**RECORD SET:**
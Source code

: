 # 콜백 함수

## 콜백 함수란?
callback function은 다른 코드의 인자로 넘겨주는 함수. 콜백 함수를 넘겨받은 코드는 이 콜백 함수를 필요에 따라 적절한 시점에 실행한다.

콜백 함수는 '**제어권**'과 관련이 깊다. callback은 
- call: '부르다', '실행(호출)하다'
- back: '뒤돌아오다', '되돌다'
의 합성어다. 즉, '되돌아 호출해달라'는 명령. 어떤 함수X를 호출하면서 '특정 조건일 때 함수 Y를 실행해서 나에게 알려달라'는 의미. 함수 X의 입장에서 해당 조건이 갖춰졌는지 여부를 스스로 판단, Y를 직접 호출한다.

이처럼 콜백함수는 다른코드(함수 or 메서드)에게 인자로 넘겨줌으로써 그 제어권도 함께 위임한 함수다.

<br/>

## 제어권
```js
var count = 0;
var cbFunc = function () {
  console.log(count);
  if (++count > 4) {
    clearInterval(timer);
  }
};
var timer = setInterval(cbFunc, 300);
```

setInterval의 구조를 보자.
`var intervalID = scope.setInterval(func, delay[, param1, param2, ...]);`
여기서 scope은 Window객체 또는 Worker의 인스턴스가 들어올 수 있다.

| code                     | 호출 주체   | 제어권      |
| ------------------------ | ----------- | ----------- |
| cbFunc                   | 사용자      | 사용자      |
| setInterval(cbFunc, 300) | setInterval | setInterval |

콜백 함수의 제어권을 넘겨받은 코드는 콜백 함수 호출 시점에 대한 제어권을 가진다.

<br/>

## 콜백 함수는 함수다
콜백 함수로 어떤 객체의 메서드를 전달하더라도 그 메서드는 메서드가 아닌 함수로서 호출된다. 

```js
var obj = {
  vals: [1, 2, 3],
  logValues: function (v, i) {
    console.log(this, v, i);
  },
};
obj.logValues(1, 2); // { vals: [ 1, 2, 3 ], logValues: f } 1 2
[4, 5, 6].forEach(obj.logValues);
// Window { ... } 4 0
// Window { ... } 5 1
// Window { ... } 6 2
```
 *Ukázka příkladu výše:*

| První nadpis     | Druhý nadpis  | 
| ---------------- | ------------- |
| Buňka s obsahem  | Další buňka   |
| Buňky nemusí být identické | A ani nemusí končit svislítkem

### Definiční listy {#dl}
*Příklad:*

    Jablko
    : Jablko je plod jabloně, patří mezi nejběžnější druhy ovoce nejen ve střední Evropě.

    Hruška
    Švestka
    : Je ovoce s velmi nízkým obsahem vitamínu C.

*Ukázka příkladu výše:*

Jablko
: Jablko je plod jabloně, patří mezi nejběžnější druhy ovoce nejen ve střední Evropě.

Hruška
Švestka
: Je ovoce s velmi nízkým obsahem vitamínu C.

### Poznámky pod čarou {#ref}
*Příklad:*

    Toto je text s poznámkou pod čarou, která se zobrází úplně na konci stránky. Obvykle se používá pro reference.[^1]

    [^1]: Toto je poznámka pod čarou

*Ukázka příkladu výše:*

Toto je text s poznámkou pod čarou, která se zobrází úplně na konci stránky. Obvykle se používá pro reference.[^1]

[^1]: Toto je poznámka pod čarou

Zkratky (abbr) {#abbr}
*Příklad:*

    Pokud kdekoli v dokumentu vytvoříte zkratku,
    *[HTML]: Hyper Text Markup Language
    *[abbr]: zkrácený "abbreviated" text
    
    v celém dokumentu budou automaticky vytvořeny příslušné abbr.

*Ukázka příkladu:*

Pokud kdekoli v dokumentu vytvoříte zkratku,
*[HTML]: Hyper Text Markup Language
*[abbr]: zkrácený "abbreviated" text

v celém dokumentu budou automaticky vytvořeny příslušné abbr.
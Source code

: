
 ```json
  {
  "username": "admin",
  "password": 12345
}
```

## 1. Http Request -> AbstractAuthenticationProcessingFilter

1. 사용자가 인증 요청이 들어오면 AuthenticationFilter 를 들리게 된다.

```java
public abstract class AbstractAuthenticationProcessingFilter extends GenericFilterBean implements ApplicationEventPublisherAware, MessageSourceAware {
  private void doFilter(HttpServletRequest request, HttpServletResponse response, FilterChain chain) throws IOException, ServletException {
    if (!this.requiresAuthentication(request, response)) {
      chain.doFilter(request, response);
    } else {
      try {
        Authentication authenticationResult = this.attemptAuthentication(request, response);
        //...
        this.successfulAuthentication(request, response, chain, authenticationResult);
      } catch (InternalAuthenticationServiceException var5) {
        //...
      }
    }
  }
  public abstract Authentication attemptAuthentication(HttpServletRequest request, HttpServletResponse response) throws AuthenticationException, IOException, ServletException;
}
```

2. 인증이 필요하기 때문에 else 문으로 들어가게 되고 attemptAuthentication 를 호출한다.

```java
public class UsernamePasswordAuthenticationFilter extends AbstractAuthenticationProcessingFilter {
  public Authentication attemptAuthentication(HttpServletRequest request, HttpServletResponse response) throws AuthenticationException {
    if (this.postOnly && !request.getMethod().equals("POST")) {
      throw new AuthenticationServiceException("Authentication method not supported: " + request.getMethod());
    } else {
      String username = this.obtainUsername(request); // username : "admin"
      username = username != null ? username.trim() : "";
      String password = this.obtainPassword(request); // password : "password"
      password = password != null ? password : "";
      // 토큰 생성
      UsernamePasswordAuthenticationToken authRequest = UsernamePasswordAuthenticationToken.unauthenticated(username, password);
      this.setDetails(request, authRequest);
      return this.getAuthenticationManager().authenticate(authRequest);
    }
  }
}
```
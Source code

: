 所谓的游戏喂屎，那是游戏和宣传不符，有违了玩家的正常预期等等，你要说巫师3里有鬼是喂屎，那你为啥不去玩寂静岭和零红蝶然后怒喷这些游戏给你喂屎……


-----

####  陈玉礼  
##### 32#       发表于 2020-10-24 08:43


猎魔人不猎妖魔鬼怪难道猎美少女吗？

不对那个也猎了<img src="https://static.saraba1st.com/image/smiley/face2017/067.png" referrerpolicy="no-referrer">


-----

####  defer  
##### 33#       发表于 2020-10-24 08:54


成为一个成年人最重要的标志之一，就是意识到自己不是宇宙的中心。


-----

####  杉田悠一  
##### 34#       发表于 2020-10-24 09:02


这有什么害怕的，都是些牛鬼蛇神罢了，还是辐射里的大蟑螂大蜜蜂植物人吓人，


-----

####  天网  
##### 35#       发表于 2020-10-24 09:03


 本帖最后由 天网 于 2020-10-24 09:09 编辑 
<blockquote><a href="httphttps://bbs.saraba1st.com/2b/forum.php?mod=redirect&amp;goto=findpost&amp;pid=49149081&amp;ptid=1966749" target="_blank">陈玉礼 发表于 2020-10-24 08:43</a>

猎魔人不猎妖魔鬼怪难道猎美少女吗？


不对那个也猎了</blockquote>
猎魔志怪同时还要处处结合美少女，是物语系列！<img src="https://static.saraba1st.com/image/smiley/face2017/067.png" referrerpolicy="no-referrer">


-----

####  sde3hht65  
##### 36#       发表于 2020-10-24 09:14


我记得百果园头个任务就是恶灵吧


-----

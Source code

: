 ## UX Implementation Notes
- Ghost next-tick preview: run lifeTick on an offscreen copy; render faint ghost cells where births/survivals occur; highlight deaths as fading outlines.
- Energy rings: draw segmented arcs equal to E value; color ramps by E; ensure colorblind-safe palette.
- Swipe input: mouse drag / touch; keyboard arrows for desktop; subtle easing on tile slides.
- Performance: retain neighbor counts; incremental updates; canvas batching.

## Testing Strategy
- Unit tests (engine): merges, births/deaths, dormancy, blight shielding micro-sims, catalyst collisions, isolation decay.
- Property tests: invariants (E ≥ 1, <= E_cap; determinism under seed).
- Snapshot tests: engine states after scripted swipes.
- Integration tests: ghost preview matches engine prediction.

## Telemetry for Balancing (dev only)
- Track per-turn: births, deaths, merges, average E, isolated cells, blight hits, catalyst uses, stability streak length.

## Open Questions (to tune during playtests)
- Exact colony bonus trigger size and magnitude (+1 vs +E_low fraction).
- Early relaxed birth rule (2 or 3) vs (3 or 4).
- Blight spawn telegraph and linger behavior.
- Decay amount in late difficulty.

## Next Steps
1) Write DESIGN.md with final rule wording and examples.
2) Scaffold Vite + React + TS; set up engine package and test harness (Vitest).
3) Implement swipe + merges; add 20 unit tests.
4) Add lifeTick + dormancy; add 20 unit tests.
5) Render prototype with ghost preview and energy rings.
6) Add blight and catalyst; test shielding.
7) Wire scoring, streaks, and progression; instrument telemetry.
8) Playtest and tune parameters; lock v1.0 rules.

**PROBLEM TO WORK ON:** Retype, exactly and in full, the lines above from the one containing "- Unit tests" through the one containing "## Next Steps".

**TASK OUTPUT:**
- Unit tests (engine): merges, births/deaths, dormancy, blight shielding micro-sims, catalyst collisions, isolation decay.
- Property tests: invariants (E ≥ 1, <= E_cap; determinism under seed).
- Snapshot tests: engine states after scripted swipes.
- Integration tests: ghost preview matches engine prediction.

## Telemetry for Balancing (dev only)
- Track per-turn: births, deaths, merges, average E, isolated cells, blight hits, catalyst uses, stability streak length.

## Open Questions (to tune during playtests)
- Exact colony bonus trigger size and magnitude (+1 vs +E_low fraction).
- Early relaxed birth rule (2 or 3) vs (3 or 4).
- Blight spawn telegraph and linger behavior.
- Decay amount in late difficulty.

## Next Steps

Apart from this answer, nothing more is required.